« Depuis une époque de ma vie, le mode du secret s’est imposé. Cela s’est fait sans que ce soit un choix. Alors ce que tu vas lire sera douloureux, comme il est douloureux pour moi de l’écrire. Tu vas découvrir la face cachée de celle avec qui tu vis depuis des années, qui en a été aussi heureuse que parfois dépitée. La vie a décidé que je devais faire face à mes fantômes ».
Trois lettres nomment les fantômes d’Oyana : ETA, Euskadi Ta Askatasuna, Pays basque et liberté. Trois lettres qui ont hanté l’Espagne et par rebond la France de 1959 au 3 mai 2018, date de la dissolution de l’organisation terroriste basque. Fantômes enfouis, qui vont ressurgir lorsque Oyana lit dans un journal de Montréal l’annonce de la disparition de l’organisation clandestine. Fantôme de son père, de l’attentat le 20 décembre 1973 contre Carrero Blanco, le bras droit de Franco, qui de toute évidence devait lui succéder, assassiné dans l’attentat le plus spectaculaire organisé par ETA. Fantômes de cette mère et de son enfant, victimes involontaires d’un attentat de l’ETA qui visait des policiers à Saint-Sébastien en Espagne, Oyana était du commando.
Fantômes de ses parents, de ses amis, des noms, des plages de Ciboure, de l’exil vers le Mexique, de la peur, de la douleur, de la violence et de lutte armée, fantôme de son nom Etchebaster changé en Sanchez, Oyana devenue Nahia.
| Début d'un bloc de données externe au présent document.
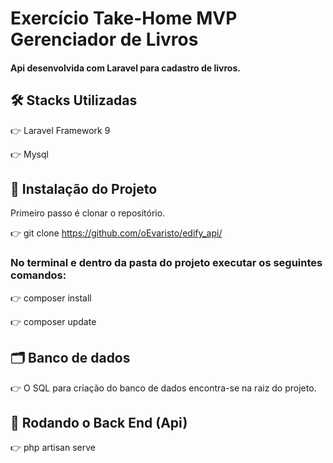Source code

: # Exercício Take-Home MVP Gerenciador de Livros

#### Api desenvolvida com Laravel para cadastro de livros.


## 🛠 Stacks Utilizadas
  👉 Laravel Framework 9
  
  👉 Mysql

## 🚀 Instalação do Projeto
Primeiro passo é clonar o repositório.

👉 git clone https://github.com/oEvaristo/edify_api/

### No terminal e dentro da pasta do projeto executar os seguintes comandos:

👉 composer install

👉 composer update

## 🗂 Banco de dados

👉 O SQL para criação do banco de dados encontra-se na raiz do projeto.

## 🎲 Rodando o Back End (Api)

👉 php artisan serve



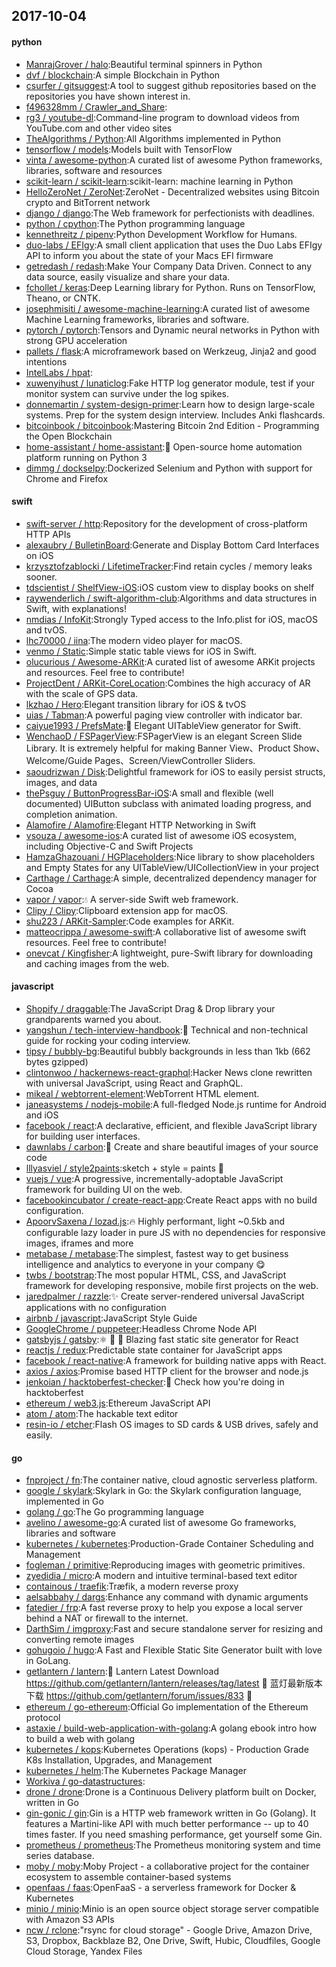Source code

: ## 2017-10-04

#### python
* [ManrajGrover / halo](https://github.com/ManrajGrover/halo):Beautiful terminal spinners in Python
* [dvf / blockchain](https://github.com/dvf/blockchain):A simple Blockchain in Python
* [csurfer / gitsuggest](https://github.com/csurfer/gitsuggest):A tool to suggest github repositories based on the repositories you have shown interest in.
* [f496328mm / Crawler_and_Share](https://github.com/f496328mm/Crawler_and_Share):
* [rg3 / youtube-dl](https://github.com/rg3/youtube-dl):Command-line program to download videos from YouTube.com and other video sites
* [TheAlgorithms / Python](https://github.com/TheAlgorithms/Python):All Algorithms implemented in Python
* [tensorflow / models](https://github.com/tensorflow/models):Models built with TensorFlow
* [vinta / awesome-python](https://github.com/vinta/awesome-python):A curated list of awesome Python frameworks, libraries, software and resources
* [scikit-learn / scikit-learn](https://github.com/scikit-learn/scikit-learn):scikit-learn: machine learning in Python
* [HelloZeroNet / ZeroNet](https://github.com/HelloZeroNet/ZeroNet):ZeroNet - Decentralized websites using Bitcoin crypto and BitTorrent network
* [django / django](https://github.com/django/django):The Web framework for perfectionists with deadlines.
* [python / cpython](https://github.com/python/cpython):The Python programming language
* [kennethreitz / pipenv](https://github.com/kennethreitz/pipenv):Python Development Workflow for Humans.
* [duo-labs / EFIgy](https://github.com/duo-labs/EFIgy):A small client application that uses the Duo Labs EFIgy API to inform you about the state of your Macs EFI firmware
* [getredash / redash](https://github.com/getredash/redash):Make Your Company Data Driven. Connect to any data source, easily visualize and share your data.
* [fchollet / keras](https://github.com/fchollet/keras):Deep Learning library for Python. Runs on TensorFlow, Theano, or CNTK.
* [josephmisiti / awesome-machine-learning](https://github.com/josephmisiti/awesome-machine-learning):A curated list of awesome Machine Learning frameworks, libraries and software.
* [pytorch / pytorch](https://github.com/pytorch/pytorch):Tensors and Dynamic neural networks in Python with strong GPU acceleration
* [pallets / flask](https://github.com/pallets/flask):A microframework based on Werkzeug, Jinja2 and good intentions
* [IntelLabs / hpat](https://github.com/IntelLabs/hpat):
* [xuwenyihust / lunaticlog](https://github.com/xuwenyihust/lunaticlog):Fake HTTP log generator module, test if your monitor system can survive under the log spikes.
* [donnemartin / system-design-primer](https://github.com/donnemartin/system-design-primer):Learn how to design large-scale systems. Prep for the system design interview. Includes Anki flashcards.
* [bitcoinbook / bitcoinbook](https://github.com/bitcoinbook/bitcoinbook):Mastering Bitcoin 2nd Edition - Programming the Open Blockchain
* [home-assistant / home-assistant](https://github.com/home-assistant/home-assistant):🏡 Open-source home automation platform running on Python 3
* [dimmg / dockselpy](https://github.com/dimmg/dockselpy):Dockerized Selenium and Python with support for Chrome and Firefox

#### swift
* [swift-server / http](https://github.com/swift-server/http):Repository for the development of cross-platform HTTP APIs
* [alexaubry / BulletinBoard](https://github.com/alexaubry/BulletinBoard):Generate and Display Bottom Card Interfaces on iOS
* [krzysztofzablocki / LifetimeTracker](https://github.com/krzysztofzablocki/LifetimeTracker):Find retain cycles / memory leaks sooner.
* [tdscientist / ShelfView-iOS](https://github.com/tdscientist/ShelfView-iOS):iOS custom view to display books on shelf
* [raywenderlich / swift-algorithm-club](https://github.com/raywenderlich/swift-algorithm-club):Algorithms and data structures in Swift, with explanations!
* [nmdias / InfoKit](https://github.com/nmdias/InfoKit):Strongly Typed access to the Info.plist for iOS, macOS and tvOS.
* [lhc70000 / iina](https://github.com/lhc70000/iina):The modern video player for macOS.
* [venmo / Static](https://github.com/venmo/Static):Simple static table views for iOS in Swift.
* [olucurious / Awesome-ARKit](https://github.com/olucurious/Awesome-ARKit):A curated list of awesome ARKit projects and resources. Feel free to contribute!
* [ProjectDent / ARKit-CoreLocation](https://github.com/ProjectDent/ARKit-CoreLocation):Combines the high accuracy of AR with the scale of GPS data.
* [lkzhao / Hero](https://github.com/lkzhao/Hero):Elegant transition library for iOS & tvOS
* [uias / Tabman](https://github.com/uias/Tabman):A powerful paging view controller with indicator bar.
* [caiyue1993 / PrefsMate](https://github.com/caiyue1993/PrefsMate):🐣 Elegant UITableView generator for Swift.
* [WenchaoD / FSPagerView](https://github.com/WenchaoD/FSPagerView):FSPagerView is an elegant Screen Slide Library. It is extremely helpful for making Banner View、Product Show、Welcome/Guide Pages、Screen/ViewController Sliders.
* [saoudrizwan / Disk](https://github.com/saoudrizwan/Disk):Delightful framework for iOS to easily persist structs, images, and data
* [thePsguy / ButtonProgressBar-iOS](https://github.com/thePsguy/ButtonProgressBar-iOS):A small and flexible (well documented) UIButton subclass with animated loading progress, and completion animation.
* [Alamofire / Alamofire](https://github.com/Alamofire/Alamofire):Elegant HTTP Networking in Swift
* [vsouza / awesome-ios](https://github.com/vsouza/awesome-ios):A curated list of awesome iOS ecosystem, including Objective-C and Swift Projects
* [HamzaGhazouani / HGPlaceholders](https://github.com/HamzaGhazouani/HGPlaceholders):Nice library to show placeholders and Empty States for any UITableView/UICollectionView in your project
* [Carthage / Carthage](https://github.com/Carthage/Carthage):A simple, decentralized dependency manager for Cocoa
* [vapor / vapor](https://github.com/vapor/vapor):💧 A server-side Swift web framework.
* [Clipy / Clipy](https://github.com/Clipy/Clipy):Clipboard extension app for macOS.
* [shu223 / ARKit-Sampler](https://github.com/shu223/ARKit-Sampler):Code examples for ARKit.
* [matteocrippa / awesome-swift](https://github.com/matteocrippa/awesome-swift):A collaborative list of awesome swift resources. Feel free to contribute!
* [onevcat / Kingfisher](https://github.com/onevcat/Kingfisher):A lightweight, pure-Swift library for downloading and caching images from the web.

#### javascript
* [Shopify / draggable](https://github.com/Shopify/draggable):The JavaScript Drag & Drop library your grandparents warned you about.
* [yangshun / tech-interview-handbook](https://github.com/yangshun/tech-interview-handbook):💯 Technical and non-technical guide for rocking your coding interview.
* [tipsy / bubbly-bg](https://github.com/tipsy/bubbly-bg):Beautiful bubbly backgrounds in less than 1kb (662 bytes gzipped)
* [clintonwoo / hackernews-react-graphql](https://github.com/clintonwoo/hackernews-react-graphql):Hacker News clone rewritten with universal JavaScript, using React and GraphQL.
* [mikeal / webtorrent-element](https://github.com/mikeal/webtorrent-element):WebTorrent HTML element.
* [janeasystems / nodejs-mobile](https://github.com/janeasystems/nodejs-mobile):A full-fledged Node.js runtime for Android and iOS
* [facebook / react](https://github.com/facebook/react):A declarative, efficient, and flexible JavaScript library for building user interfaces.
* [dawnlabs / carbon](https://github.com/dawnlabs/carbon):🎨 Create and share beautiful images of your source code
* [lllyasviel / style2paints](https://github.com/lllyasviel/style2paints):sketch + style = paints 🎨
* [vuejs / vue](https://github.com/vuejs/vue):A progressive, incrementally-adoptable JavaScript framework for building UI on the web.
* [facebookincubator / create-react-app](https://github.com/facebookincubator/create-react-app):Create React apps with no build configuration.
* [ApoorvSaxena / lozad.js](https://github.com/ApoorvSaxena/lozad.js):🔥 Highly performant, light ~0.5kb and configurable lazy loader in pure JS with no dependencies for responsive images, iframes and more
* [metabase / metabase](https://github.com/metabase/metabase):The simplest, fastest way to get business intelligence and analytics to everyone in your company 😋
* [twbs / bootstrap](https://github.com/twbs/bootstrap):The most popular HTML, CSS, and JavaScript framework for developing responsive, mobile first projects on the web.
* [jaredpalmer / razzle](https://github.com/jaredpalmer/razzle):✨ Create server-rendered universal JavaScript applications with no configuration
* [airbnb / javascript](https://github.com/airbnb/javascript):JavaScript Style Guide
* [GoogleChrome / puppeteer](https://github.com/GoogleChrome/puppeteer):Headless Chrome Node API
* [gatsbyjs / gatsby](https://github.com/gatsbyjs/gatsby):⚛️ 📄 🚀 Blazing fast static site generator for React
* [reactjs / redux](https://github.com/reactjs/redux):Predictable state container for JavaScript apps
* [facebook / react-native](https://github.com/facebook/react-native):A framework for building native apps with React.
* [axios / axios](https://github.com/axios/axios):Promise based HTTP client for the browser and node.js
* [jenkoian / hacktoberfest-checker](https://github.com/jenkoian/hacktoberfest-checker):🎃 Check how you're doing in hacktoberfest
* [ethereum / web3.js](https://github.com/ethereum/web3.js):Ethereum JavaScript API
* [atom / atom](https://github.com/atom/atom):The hackable text editor
* [resin-io / etcher](https://github.com/resin-io/etcher):Flash OS images to SD cards & USB drives, safely and easily.

#### go
* [fnproject / fn](https://github.com/fnproject/fn):The container native, cloud agnostic serverless platform.
* [google / skylark](https://github.com/google/skylark):Skylark in Go: the Skylark configuration language, implemented in Go
* [golang / go](https://github.com/golang/go):The Go programming language
* [avelino / awesome-go](https://github.com/avelino/awesome-go):A curated list of awesome Go frameworks, libraries and software
* [kubernetes / kubernetes](https://github.com/kubernetes/kubernetes):Production-Grade Container Scheduling and Management
* [fogleman / primitive](https://github.com/fogleman/primitive):Reproducing images with geometric primitives.
* [zyedidia / micro](https://github.com/zyedidia/micro):A modern and intuitive terminal-based text editor
* [containous / traefik](https://github.com/containous/traefik):Træfik, a modern reverse proxy
* [aelsabbahy / dargs](https://github.com/aelsabbahy/dargs):Enhance any command with dynamic arguments
* [fatedier / frp](https://github.com/fatedier/frp):A fast reverse proxy to help you expose a local server behind a NAT or firewall to the internet.
* [DarthSim / imgproxy](https://github.com/DarthSim/imgproxy):Fast and secure standalone server for resizing and converting remote images
* [gohugoio / hugo](https://github.com/gohugoio/hugo):A Fast and Flexible Static Site Generator built with love in GoLang.
* [getlantern / lantern](https://github.com/getlantern/lantern):🔴 Lantern Latest Download https://github.com/getlantern/lantern/releases/tag/latest 🔴 蓝灯最新版本下载 https://github.com/getlantern/forum/issues/833 🔴
* [ethereum / go-ethereum](https://github.com/ethereum/go-ethereum):Official Go implementation of the Ethereum protocol
* [astaxie / build-web-application-with-golang](https://github.com/astaxie/build-web-application-with-golang):A golang ebook intro how to build a web with golang
* [kubernetes / kops](https://github.com/kubernetes/kops):Kubernetes Operations (kops) - Production Grade K8s Installation, Upgrades, and Management
* [kubernetes / helm](https://github.com/kubernetes/helm):The Kubernetes Package Manager
* [Workiva / go-datastructures](https://github.com/Workiva/go-datastructures):
* [drone / drone](https://github.com/drone/drone):Drone is a Continuous Delivery platform built on Docker, written in Go
* [gin-gonic / gin](https://github.com/gin-gonic/gin):Gin is a HTTP web framework written in Go (Golang). It features a Martini-like API with much better performance -- up to 40 times faster. If you need smashing performance, get yourself some Gin.
* [prometheus / prometheus](https://github.com/prometheus/prometheus):The Prometheus monitoring system and time series database.
* [moby / moby](https://github.com/moby/moby):Moby Project - a collaborative project for the container ecosystem to assemble container-based systems
* [openfaas / faas](https://github.com/openfaas/faas):OpenFaaS - a serverless framework for Docker & Kubernetes
* [minio / minio](https://github.com/minio/minio):Minio is an open source object storage server compatible with Amazon S3 APIs
* [ncw / rclone](https://github.com/ncw/rclone):"rsync for cloud storage" - Google Drive, Amazon Drive, S3, Dropbox, Backblaze B2, One Drive, Swift, Hubic, Cloudfiles, Google Cloud Storage, Yandex Files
Alors, Oyana repart, rentre au pays, s’offre un nouvel exil, mais dans l’autre sens, abandonne sa nouvelle vie avec Xavier, sa nouvelle famille, et révèle tout à son compagnon, dans cette lettre qui devient son roman. Roman du mensonge et de l’exil, roman de l’identité dissimulée, roman de tant d’histoires et de rêves enfouis, que vivifie l’Histoire, c’est tout cela, Oyana, et c’est d’une saisissante réussite.
« J’ai trouvé le document officiel de la dissolution d’ETA sur le web. C’est comme un second billet pour la liberté. L’impression d’en avoir été, d’en être sans en être. Toujours entre deux, oui c’est ça, c’est exactement la place que j’occupe depuis toujours : deux pères, deux pays, deux passés mais un seul avenir incertain ».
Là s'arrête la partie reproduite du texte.